On June 18th, we made some updates to the title & description tags for the majority of pages on our site and added new content to our home page so we submitted a new sitemap.
So far the results have been underwhelming and google has indexed a very low number of the updated pages. As a result, only a handful of the new titles and descriptions are showing up on the SERP pages.
Any ideas as to why this might be? What are the tricks to having google re-index all of the URLs in a sitemap?
-
No problem, its actually really easy:
https://www.google.com/webmasters/tools/googlebot-fetch
Once you have selected your account, add the URL and then submit to index. I would do the homepage first and for that page, use the "Crawl this URL and its direct links" option. Then for the subpages do the "Crawl only this URL" option. It can also help to do the "Crawl this URL and its direct links" for any of your top level menu items to help speed things up.

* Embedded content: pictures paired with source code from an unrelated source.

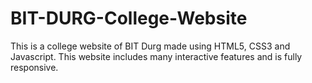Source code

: # BIT-DURG-College-Website
This is a college website of BIT Durg made using HTML5, CSS3 and Javascript. This website includes many interactive features and is fully responsive.
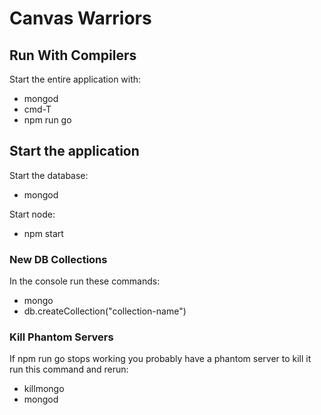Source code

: # Canvas Warriors

## Run With Compilers
Start the entire application with:
- mongod
- cmd-T
- npm run go

## Start the application

Start the database:
- mongod

Start node:
- npm start


### New DB Collections
In the console run these commands:
- mongo
- db.createCollection("collection-name")

### Kill Phantom Servers

If npm run go stops working you probably have a phantom server to kill it run this command and rerun:
- killmongo
- mongod
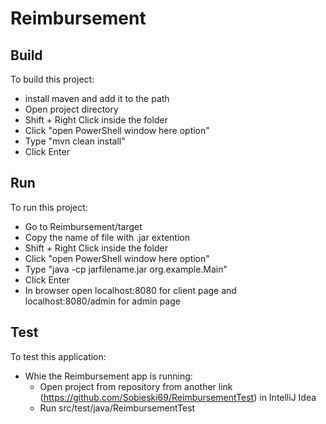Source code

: # Reimbursement
## Build
To build this project:
- install maven and add it to the path
- Open project directory
- Shift + Right Click inside the folder
- Click "open PowerShell window here option"
- Type "mvn clean install"
- Click Enter
  
## Run
To run this project:
- Go to Reimbursement/target
- Copy the name of file with .jar extention
- Shift + Right Click inside the folder
- Click "open PowerShell window here option"
- Type "java -cp jarfilename.jar org.example.Main"
- Click Enter
- In browser open localhost:8080 for client page and localhost:8080/admin for admin page

## Test
To test this application:
- Whie the Reimbursement app is running:
  - Open project from repository from another link (https://github.com/Sobieski69/ReimbursementTest) in IntelliJ Idea
  - Run src/test/java/ReimbursementTest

"For example, i just checked a page and saw that some images weren't being indexed." Does your robots file allow specific access to those pages? If not, here is how you can set it to do so. This will also allow Google's partners to access your images. Add this to the bottom of your robots file:
User-agent: Googlebot-Image
Allow: /images/
User-agent: Adsbot-Google
Allow: /
User-agent: Googlebot-Mobile
Allow: /
User-agent: Mediapartners-Google*
Allow: /
Sitemap: http://www.YOURSITEHERE.com/sitemap.xml -
Thank you!! I'll take a look through the google resource. Also the site:domain search reviled 35,000 results.
The results are there, just not reindexed.
-
David,
Thanks for your response. This is exactly what we've seen with the initial spike in ranking and now with things settling down. I'll make sure the team has the crawl requests to daily (which I think it is).
For fetch as google - what's the best way that you've used this? For example, i just checked a page and saw that some images weren't being indexed. If I correct the issue, can I just use "Submit to Index"?
Thanks!!!!
-
In the 1000's of sites we have submitted, all show an initial spike in ranking and indexing before things settle down for the long haul. It seems like Google does a "best guess" scenario, before they take the time to fully crawl and analyze all of the URL's and rank them accordingly. As always, resubmit the pages through all webmaster tools (Bing too!) so that they are always aware of the most recent updates. If you are planning on updating the pages frequently, I would edit your crawl request to daily in your sitemap. They probably won't do it anyway, but you can try
Use the fetch as Google religiously when you update. It is your friend
-
Hi there
Did you read through Google's indexing resources?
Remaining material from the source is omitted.